However, they need to look at auto enrolment (one of the sensible recent things (well, 2012) done. Up the minimum rates, insist that employers match whatever their employees put in and create long term incentives. Then don’t prat around with it!!
We need to get rid of the triple lock for pensioners (before anyone complains, I benefit from the triple lock!)as this distorts the pension landscape and make pensions more relevant to the younger age groups. We also need something like the IPTF.
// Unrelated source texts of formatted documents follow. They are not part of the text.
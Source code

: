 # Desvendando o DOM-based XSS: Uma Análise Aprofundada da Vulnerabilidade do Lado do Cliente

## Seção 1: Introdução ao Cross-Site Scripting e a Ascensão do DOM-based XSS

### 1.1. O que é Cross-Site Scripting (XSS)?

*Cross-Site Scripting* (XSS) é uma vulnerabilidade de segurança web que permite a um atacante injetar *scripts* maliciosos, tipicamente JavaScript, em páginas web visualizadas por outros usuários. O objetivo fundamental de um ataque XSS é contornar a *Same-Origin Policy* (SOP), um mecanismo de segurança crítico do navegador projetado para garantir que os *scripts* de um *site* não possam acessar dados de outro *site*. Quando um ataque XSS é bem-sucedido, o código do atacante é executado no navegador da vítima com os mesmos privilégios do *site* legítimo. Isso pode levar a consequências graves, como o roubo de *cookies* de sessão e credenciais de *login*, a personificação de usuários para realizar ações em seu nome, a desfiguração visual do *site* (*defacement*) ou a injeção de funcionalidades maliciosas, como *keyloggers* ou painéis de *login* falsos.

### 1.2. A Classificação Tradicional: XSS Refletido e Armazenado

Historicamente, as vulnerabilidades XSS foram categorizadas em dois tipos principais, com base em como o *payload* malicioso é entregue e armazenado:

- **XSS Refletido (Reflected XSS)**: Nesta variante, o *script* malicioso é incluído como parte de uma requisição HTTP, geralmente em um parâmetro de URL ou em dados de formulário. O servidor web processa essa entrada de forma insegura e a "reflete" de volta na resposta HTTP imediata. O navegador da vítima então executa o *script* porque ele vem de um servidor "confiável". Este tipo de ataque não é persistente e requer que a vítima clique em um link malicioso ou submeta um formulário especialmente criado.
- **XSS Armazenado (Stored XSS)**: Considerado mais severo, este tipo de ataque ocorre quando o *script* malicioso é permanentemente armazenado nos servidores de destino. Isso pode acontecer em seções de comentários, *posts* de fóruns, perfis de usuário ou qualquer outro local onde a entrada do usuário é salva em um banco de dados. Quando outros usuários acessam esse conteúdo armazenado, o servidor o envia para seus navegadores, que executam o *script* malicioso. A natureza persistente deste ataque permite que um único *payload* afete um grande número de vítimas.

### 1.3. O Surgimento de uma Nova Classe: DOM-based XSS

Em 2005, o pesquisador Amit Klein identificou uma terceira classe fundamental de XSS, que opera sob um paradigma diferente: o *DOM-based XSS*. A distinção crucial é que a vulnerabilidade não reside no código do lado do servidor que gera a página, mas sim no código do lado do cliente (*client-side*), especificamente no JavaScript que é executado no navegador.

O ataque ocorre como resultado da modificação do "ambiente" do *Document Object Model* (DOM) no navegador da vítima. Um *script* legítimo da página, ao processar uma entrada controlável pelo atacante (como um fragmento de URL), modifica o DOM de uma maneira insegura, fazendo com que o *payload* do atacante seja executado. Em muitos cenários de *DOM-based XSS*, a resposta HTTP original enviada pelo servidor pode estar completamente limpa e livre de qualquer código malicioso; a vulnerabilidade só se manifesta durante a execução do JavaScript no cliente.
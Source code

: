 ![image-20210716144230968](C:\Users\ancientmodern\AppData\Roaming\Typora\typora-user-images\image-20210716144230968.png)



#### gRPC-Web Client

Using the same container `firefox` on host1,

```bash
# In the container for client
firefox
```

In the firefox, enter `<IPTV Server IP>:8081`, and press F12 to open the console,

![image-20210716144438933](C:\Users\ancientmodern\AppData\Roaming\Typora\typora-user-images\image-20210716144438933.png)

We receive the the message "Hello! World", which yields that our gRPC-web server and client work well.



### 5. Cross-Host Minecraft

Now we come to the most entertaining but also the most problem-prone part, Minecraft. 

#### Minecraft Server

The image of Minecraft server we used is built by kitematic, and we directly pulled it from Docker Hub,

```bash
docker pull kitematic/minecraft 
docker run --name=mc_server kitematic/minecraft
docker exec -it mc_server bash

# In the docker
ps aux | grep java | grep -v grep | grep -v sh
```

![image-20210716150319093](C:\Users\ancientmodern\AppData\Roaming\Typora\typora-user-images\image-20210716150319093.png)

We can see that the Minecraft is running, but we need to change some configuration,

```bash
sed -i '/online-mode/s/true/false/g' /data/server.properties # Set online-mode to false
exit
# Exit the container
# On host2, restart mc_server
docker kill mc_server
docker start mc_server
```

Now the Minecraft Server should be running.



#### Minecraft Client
Pensions, pensions, pensions….
What IS the obsession with it all??
Auto enrolement – have commented twice this week here MM – the clarion is always more…people, encompassment, contributions… we never hear less… charges, cessation of same after a good run, say, 15 years, choice…
Why not have an option to buy more of the State Pension, after all, a basic form already exists to make up for missed ‘years’?
Triple Lock? Makes up for the many years – pre 2011 – when State Pension was a bad joke! Affordable? What is? Advisers’ fees together with packaged provider charges make for poor deals… I don’t know many if any other professional lines of country which make recurring charges for an already paid for service…
Auto enrolement at 25, or a PP, adviser receives fees for 40 years + the initial… Wow…I conveyed your house…, I sold your house, I got you some tax back, I fixed your teeth, I treated your….
Passive income is where the gold is, of course, but as long as advisers lean heavily on third party training and product provision for just about everything they offer, who wants to pay a trail?
Pensions are a big ocean and, as GE said at their zenith, to make money in a big ocaen, you gotta be big!! Evidence? The TV supermarkets earn the owner much more than any IFA I know…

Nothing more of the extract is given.